I’ve been forecasting for a while now that interest rates would start to come back down this year. Currently, interest rates are down by around 0.4% and will come down further.


In 2017, the Bank of Canada started raising the prime rate. Rates were raised five times over a 15-month period from July 2017 to October 2018. That’s a 1.25% increase. Most experts believed rates would continue to increase by another 1-2%. This is hard to imagine when you look at the facts, but this is what the “experts” forecasted.

I couldn’t understand how or why anyone could expect the average homeowner would be able to absorb these anticipated rate hikes. Over this 15-month period, if you had a $300,000 mortgage, your payments would have increased from $1,420 to $1,618, or $198 more per month! And, yet, the “experts” were calling for rates to rise by another 1-2% over the next year. Madness! I don’t care what the BoC wants to do, if they stayed the course on this path of rate hikes, there would be skyrocketing loan defaults, bankruptcies, a real estate crash and a recession, or perhaps even a depression.

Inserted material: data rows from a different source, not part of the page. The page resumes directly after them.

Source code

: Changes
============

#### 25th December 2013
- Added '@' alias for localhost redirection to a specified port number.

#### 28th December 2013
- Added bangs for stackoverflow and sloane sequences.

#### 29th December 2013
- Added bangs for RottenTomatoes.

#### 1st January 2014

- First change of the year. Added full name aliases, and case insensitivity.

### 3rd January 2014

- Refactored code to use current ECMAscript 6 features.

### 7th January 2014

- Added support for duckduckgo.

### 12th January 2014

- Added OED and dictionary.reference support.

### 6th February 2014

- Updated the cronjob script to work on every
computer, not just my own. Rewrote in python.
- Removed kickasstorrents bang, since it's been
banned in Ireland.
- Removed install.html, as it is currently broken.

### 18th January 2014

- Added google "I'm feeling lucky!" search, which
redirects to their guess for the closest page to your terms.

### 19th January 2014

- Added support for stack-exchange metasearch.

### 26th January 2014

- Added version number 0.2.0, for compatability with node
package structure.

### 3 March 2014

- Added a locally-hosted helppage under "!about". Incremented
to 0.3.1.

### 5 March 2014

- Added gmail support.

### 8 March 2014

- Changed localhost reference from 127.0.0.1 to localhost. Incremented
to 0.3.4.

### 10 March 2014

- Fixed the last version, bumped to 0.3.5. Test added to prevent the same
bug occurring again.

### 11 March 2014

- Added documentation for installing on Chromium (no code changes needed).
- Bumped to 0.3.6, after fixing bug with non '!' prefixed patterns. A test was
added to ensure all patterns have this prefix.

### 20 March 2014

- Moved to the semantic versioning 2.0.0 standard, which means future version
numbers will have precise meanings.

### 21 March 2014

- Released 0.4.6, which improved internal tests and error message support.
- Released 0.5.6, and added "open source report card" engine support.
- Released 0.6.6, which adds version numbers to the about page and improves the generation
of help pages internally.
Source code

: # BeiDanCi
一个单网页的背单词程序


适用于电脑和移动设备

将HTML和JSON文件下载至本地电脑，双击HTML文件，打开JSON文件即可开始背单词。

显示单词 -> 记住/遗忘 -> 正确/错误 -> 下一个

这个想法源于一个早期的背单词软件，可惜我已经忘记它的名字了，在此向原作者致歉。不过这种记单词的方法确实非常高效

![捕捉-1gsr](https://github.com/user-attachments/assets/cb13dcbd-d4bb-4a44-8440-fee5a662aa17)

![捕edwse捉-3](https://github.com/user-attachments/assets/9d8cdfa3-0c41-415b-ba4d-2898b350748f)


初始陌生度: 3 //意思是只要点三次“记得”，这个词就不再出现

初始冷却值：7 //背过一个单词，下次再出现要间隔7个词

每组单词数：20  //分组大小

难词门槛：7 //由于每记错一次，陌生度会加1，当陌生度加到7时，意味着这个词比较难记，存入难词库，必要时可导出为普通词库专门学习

If rates went up another 1% for that Canadian with a $300,000 mortgage, the payments would have gone from $1,420 to $1,787, or $367 more per month. And if they went up by another 1% (total of 3.25% since mid-2017), that would have pushed the payment to $1,964 or an increase of $544 a month. That’s on a $300,000 mortgage. If you had a $600,000 mortgage, your payments would be increasing by more than $1,000 a month!

Who could afford that? And, yet, this is the info that has been circulating throughout all the financial circles. The experts were warning us it would happen. It was ridiculous. We saw this sort of premature accelerated rate hikes before in 2007, 1996, etc. What followed were rate drops.


We must also consider the Trudeau government’s introduction of the “stress test” last year. Lenders are now required to add another 2% on top of your rate for qualifying purposes. All these things resulted in the toughest qualifying tests that I have seen in my 30-year history in Financial Services. How could rates continue to rise?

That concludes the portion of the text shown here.